_Try it:_ Copy out each line below in which the string "frequency" appears.

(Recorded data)
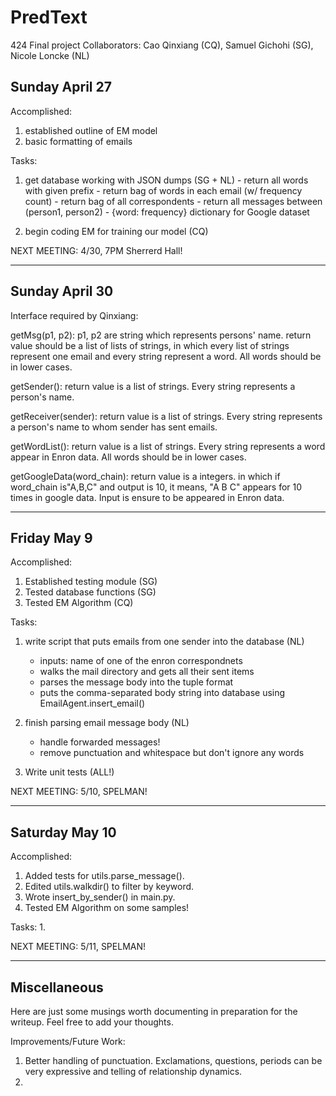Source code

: PredText
========
424 Final project
Collaborators: Cao Qinxiang (CQ), Samuel Gichohi (SG), Nicole Loncke (NL)

Sunday April 27
---------------
Accomplished:
   1. established outline of EM model
   2. basic formatting of emails

Tasks:
   1. get database working with JSON dumps (SG + NL)
          - return all words with given prefix
          - return bag of words in each email (w/ frequency count)
          - return bag of all correspondents
          - return all messages between (person1, person2)
          - {word: frequency} dictionary for Google dataset

   2. begin coding EM for training our model (CQ)

NEXT MEETING: 4/30, 7PM Sherrerd Hall!

---------------------------------------------------------------------


Sunday April 30
---------------
Interface required by Qinxiang:

getMsg(p1, p2): p1, p2 are string which represents persons' name. return value should be a list of lists of strings, in which every list of strings represent one email and every string represent a word. All words should be in lower cases.

getSender(): return value is a list of strings. Every string represents a person's name.

getReceiver(sender): return value is a list of strings. Every string represents a person's name to whom sender has sent emails.

getWordList(): return value is a list of strings. Every string represents a word appear in Enron data. All words should be in lower cases.

getGoogleData(word_chain): return value is a integers. in which if word_chain is"A,B,C" and output is 10, it means, "A B C" appears for 10 times in google data. Input is ensure to be appeared in Enron data.

---------------------------------------------------------------------

Friday May 9
------------
Accomplished:
   1. Established testing module (SG)
   2. Tested database functions (SG)
   3. Tested EM Algorithm (CQ)
   
Tasks:
   1. write script that puts emails from one sender into the database (NL)
         - inputs: name of one of the enron correspondnets
         - walks the mail directory and gets all their sent items
         - parses the message body into the tuple format
         - puts the comma-separated body string into database using EmailAgent.insert_email()

   2. finish parsing email message body (NL)
         - handle forwarded messages!
         - remove punctuation and whitespace but don't ignore any words

   3. Write unit tests (ALL!)

NEXT MEETING: 5/10, SPELMAN!

---------------------------------------------------------------------


Saturday May 10
---------------
Accomplished:
   1. Added tests for utils.parse_message().
   2. Edited utils.walkdir() to filter by keyword.
   3. Wrote insert_by_sender() in main.py.
   4. Tested EM Algorithm on some samples!

   
Tasks:
   1. 

NEXT MEETING: 5/11, SPELMAN!

---------------------------------------------------------------------


Miscellaneous
-------------
Here are just some musings worth documenting in preparation for the writeup.  Feel free to add your thoughts.

Improvements/Future Work:
   1. Better handling of punctuation.  Exclamations, questions, periods can be very expressive and telling of relationship dynamics.
   2.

_Solved exercise:_
          - return bag of words in each email (w/ frequency count)
          - {word: frequency} dictionary for Google dataset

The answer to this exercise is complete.